● What you have to do
Repeat each entry as written and leave the images out of the copy.
(Study material Opens)
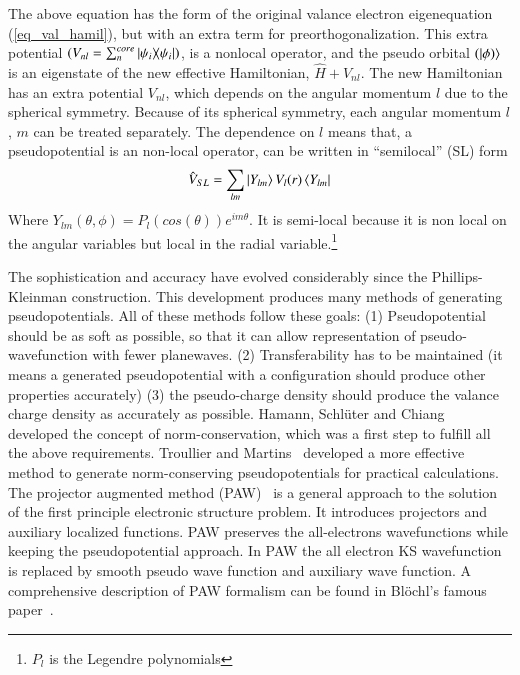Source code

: The above equation has the form of the original valance electron eigenequation (\ref{eq_val_hamil}), but with an extra term for preorthogonalization. This extra potential $(V_{nl} = \sum_n^{core} \dyad{\psi_i}{\psi_i})$, is a nonlocal operator, and the pseudo orbital $(\ket{\phi)}$ is an eigenstate of the new effective Hamiltonian, $\hat{H} + V_{nl}$. The new Hamiltonian has an extra potential $V_{nl}$, which depends on the angular momentum $l$ due to the spherical symmetry. Because of its spherical symmetry, each angular momentum $l$, $m$ can be treated separately. The dependence on $l$ means that, a pseudopotential is an non-local operator, can be written in ``semilocal'' (SL) form
\begin{equation}
\label{eq_sl}
\hat{V}_{SL} = \sum_{lm} \ket{Y_{lm}}V_l(r)\bra{Y_{lm}}
\end{equation}
Where $Y_{lm}(\theta,\phi) = P_l(cos(\theta))e^{im\theta}$. It is semi-local because it is non local on the angular variables but local in the radial variable.\footnote{$P_l$ is the Legendre polynomials}


The sophistication and accuracy have evolved considerably since the Phillips-Kleinman construction. This development produces many methods of generating pseudopotentials. All of these methods follow these goals: (1) Pseudopotential should be as soft as possible, so that it can allow representation of pseudo-wavefunction with fewer planewaves. (2) Transferability has to be maintained (it means a generated pseudopotential with a configuration should produce other properties accurately) (3) the pseudo-charge density should produce the valance charge density as accurately as possible. Hamann, Schl\"uter and Chiang~\cite{hamann1979norm} developed the concept of norm-conservation, which was a first step to fulfill all the above requirements. Troullier and Martins~\cite{troullier1991efficient} developed a more effective method to generate norm-conserving pseudopotentials for practical calculations. The projector augmented method (PAW)~\cite{Bloechl1994,kresse1999ultrasoft} is a general approach to the solution of the first principle electronic structure problem. It introduces projectors and auxiliary localized functions. PAW preserves the all-electrons wavefunctions while keeping the pseudopotential approach. In PAW the all electron KS wavefunction is  replaced by smooth pseudo wave function and auxiliary wave function. A comprehensive description of PAW formalism can be found in Bl\"ochl's famous paper~\cite{Bloechl1994}.

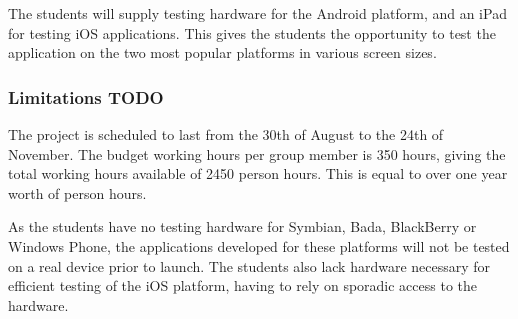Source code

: The students will supply testing hardware for the Android platform, and an iPad for testing iOS applications. This gives the students the opportunity to test the application on the two most popular platforms in various screen sizes.

\subsubsection{Limitations TODO}
The project is scheduled to last from the 30th of August to the 24th of November. The budget working hours per group member is 350 hours, giving the total working hours available of 2450 person hours. This is equal to over one year worth of person hours. 

As the students have no testing hardware for Symbian, Bada, BlackBerry or Windows Phone, the applications developed for these platforms will not be tested on a real device prior to launch. The students also lack hardware necessary for efficient testing of the iOS platform, having to rely on sporadic access to the hardware.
(Study material Closes)
● Response below
Source code

: The above equation has the form of the original valance electron eigenequation (\ref{eq_val_hamil}), but with an extra term for preorthogonalization. This extra potential $(V_{nl} = \sum_n^{core} \dyad{\psi_i}{\psi_i})$, is a nonlocal operator, and the pseudo orbital $(\ket{\phi)}$ is an eigenstate of the new effective Hamiltonian, $\hat{H} + V_{nl}$. The new Hamiltonian has an extra potential $V_{nl}$, which depends on the angular momentum $l$ due to the spherical symmetry. Because of its spherical symmetry, each angular momentum $l$, $m$ can be treated separately. The dependence on $l$ means that, a pseudopotential is an non-local operator, can be written in ``semilocal'' (SL) form
\begin{equation}
\label{eq_sl}
\hat{V}_{SL} = \sum_{lm} \ket{Y_{lm}}V_l(r)\bra{Y_{lm}}
\end{equation}
Where $Y_{lm}(\theta,\phi) = P_l(cos(\theta))e^{im\theta}$. It is semi-local because it is non local on the angular variables but local in the radial variable.\footnote{$P_l$ is the Legendre polynomials}


The sophistication and accuracy have evolved considerably since the Phillips-Kleinman construction. This development produces many methods of generating pseudopotentials. All of these methods follow these goals: (1) Pseudopotential should be as soft as possible, so that it can allow representation of pseudo-wavefunction with fewer planewaves. (2) Transferability has to be maintained (it means a generated pseudopotential with a configuration should produce other properties accurately) (3) the pseudo-charge density should produce the valance charge density as accurately as possible. Hamann, Schl\"uter and Chiang~\cite{hamann1979norm} developed the concept of norm-conservation, which was a first step to fulfill all the above requirements. Troullier and Martins~\cite{troullier1991efficient} developed a more effective method to generate norm-conserving pseudopotentials for practical calculations. The projector augmented method (PAW)~\cite{Bloechl1994,kresse1999ultrasoft} is a general approach to the solution of the first principle electronic structure problem. It introduces projectors and auxiliary localized functions. PAW preserves the all-electrons wavefunctions while keeping the pseudopotential approach. In PAW the all electron KS wavefunction is  replaced by smooth pseudo wave function and auxiliary wave function. A comprehensive description of PAW formalism can be found in Bl\"ochl's famous paper~\cite{Bloechl1994}.

Source code

: The students will supply testing hardware for the Android platform, and an iPad for testing iOS applications. This gives the students the opportunity to test the application on the two most popular platforms in various screen sizes.

\subsubsection{Limitations TODO}
The project is scheduled to last from the 30th of August to the 24th of November. The budget working hours per group member is 350 hours, giving the total working hours available of 2450 person hours. This is equal to over one year worth of person hours. 

As the students have no testing hardware for Symbian, Bada, BlackBerry or Windows Phone, the applications developed for these platforms will not be tested on a real device prior to launch. The students also lack hardware necessary for efficient testing of the iOS platform, having to rely on sporadic access to the hardware.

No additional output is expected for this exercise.